Perubahan ini disebut sebagai langkah strategis untuk memperkuat tata kelola perusahaan sekaligus menjaga kesinambungan transformasi PLN di tengah perkembangan industri ketenagalistrikan dan tuntutan percepatan transisi energi nasional.
Executive Vice President Komunikasi Korporat dan TJSL PLN, Gregorius Adi Trianto, mengatakan keputusan RUPS menjadi bagian dari upaya perusahaan dalam memperkokoh fondasi organisasi untuk menghadapi tantangan yang semakin dinamis.
“Segenap insan PLN menyampaikan apresiasi dan penghargaan setinggi-tingginya kepada jajaran direksi yang telah mengakhiri masa tugasnya atas dedikasi, kontribusi, serta pengabdian yang diberikan dalam mendorong transformasi perusahaan, memperkuat kinerja korporasi, meningkatkan kualitas layanan kepada pelanggan, dan mendukung agenda transisi energi nasional,” ujar Gregorius dalam keterangannya, dikutip Jumat (19/6/2026).

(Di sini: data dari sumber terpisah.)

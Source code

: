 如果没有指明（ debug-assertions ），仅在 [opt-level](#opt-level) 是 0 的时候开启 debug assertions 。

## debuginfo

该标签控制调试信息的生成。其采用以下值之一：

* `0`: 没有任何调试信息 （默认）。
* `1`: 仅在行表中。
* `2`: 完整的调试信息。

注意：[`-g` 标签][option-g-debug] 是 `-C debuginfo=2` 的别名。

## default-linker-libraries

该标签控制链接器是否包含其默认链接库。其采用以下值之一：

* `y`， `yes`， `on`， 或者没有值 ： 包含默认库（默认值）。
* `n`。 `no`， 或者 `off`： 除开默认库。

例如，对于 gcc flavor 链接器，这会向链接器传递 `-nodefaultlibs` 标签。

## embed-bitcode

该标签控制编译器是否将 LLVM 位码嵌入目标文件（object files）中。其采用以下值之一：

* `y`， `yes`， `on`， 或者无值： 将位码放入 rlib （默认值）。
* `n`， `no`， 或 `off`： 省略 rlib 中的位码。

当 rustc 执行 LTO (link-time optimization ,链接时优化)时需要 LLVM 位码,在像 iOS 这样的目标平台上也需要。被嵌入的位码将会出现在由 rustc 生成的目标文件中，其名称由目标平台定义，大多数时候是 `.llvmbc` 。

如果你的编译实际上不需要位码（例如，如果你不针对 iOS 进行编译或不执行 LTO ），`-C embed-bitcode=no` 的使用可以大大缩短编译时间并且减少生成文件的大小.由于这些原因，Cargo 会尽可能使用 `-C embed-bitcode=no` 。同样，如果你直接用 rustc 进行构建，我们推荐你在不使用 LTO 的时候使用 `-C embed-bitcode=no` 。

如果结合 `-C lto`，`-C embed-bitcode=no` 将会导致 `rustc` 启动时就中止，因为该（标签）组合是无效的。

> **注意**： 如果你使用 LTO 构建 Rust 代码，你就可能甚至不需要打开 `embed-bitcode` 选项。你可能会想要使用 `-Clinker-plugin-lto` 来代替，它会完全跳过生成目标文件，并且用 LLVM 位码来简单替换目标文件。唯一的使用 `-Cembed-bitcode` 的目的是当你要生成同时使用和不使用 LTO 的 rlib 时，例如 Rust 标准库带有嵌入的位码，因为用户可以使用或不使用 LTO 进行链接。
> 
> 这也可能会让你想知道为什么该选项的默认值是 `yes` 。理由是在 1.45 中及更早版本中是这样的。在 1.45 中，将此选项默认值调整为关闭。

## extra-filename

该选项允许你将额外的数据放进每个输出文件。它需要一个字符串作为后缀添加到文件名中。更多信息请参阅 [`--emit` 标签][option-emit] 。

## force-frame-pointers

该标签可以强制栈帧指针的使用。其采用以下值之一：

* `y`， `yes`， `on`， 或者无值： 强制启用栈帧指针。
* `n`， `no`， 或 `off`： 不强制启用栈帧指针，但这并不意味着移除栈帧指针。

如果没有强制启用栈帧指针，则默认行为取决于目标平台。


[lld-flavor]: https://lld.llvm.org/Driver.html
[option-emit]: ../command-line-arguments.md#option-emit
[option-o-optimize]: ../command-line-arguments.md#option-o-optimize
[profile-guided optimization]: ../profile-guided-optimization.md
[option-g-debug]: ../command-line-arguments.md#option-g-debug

Di sisi lain, PLN juga menyampaikan harapan besar kepada para direksi yang mendapat mandat baru untuk membawa perusahaan melangkah lebih jauh dalam menjalankan perannya sebagai penyedia listrik nasional.
“Perseroan meyakini bahwa pengalaman, kompetensi, dan kepemimpinan yang dimiliki akan semakin memperkuat langkah PLN dalam menjalankan mandat penyediaan tenaga listrik yang andal, berkelanjutan, dan berorientasi pada kepentingan masyarakat,” tambahnya.
Berdasarkan keputusan Rapat Umum Pemegang Saham (RUPS) Tahun 2026, susunan Direksi PT PLN (Persero) kini dipimpin oleh Darmawan Prasodjo sebagai Direktur Utama dan Yusuf Didi Setiarto yang mengemban jabatan baru sebagai Wakil Direktur Utama. Sementara itu, Nurlely Aman dipercaya menjabat Direktur Legal dan Manajemen Human Capital, Sulistyo Biantoro sebagai Direktur Keuangan, serta Rakhmad Dewanto Haris J. sebagai Direktur Perencanaan Korporat dan Pengembangan Bisnis.
Di bidang operasional dan pengembangan usaha, Suroso Isnandar ditetapkan sebagai Direktur Manajemen Proyek dan Energi Baru Terbarukan, Edwin Nugraha Putra sebagai Direktur Teknologi, Engineering, dan Keberlanjutan, serta M. Fahrur Rozy sebagai Direktur Retail dan Niaga.
Selain itu, Denny Triyanto mengisi posisi Direktur Manajemen Risiko, Daniel Karmel Fernando Tampubolon menjabat Direktur Transmisi dan Perencanaan Sistem, Rizal Calvary Marimbo dipercaya sebagai Direktur Manajemen Pembangkitan, dan Arsyadany G. Akmalaputri ditunjuk sebagai Direktur Distribusi.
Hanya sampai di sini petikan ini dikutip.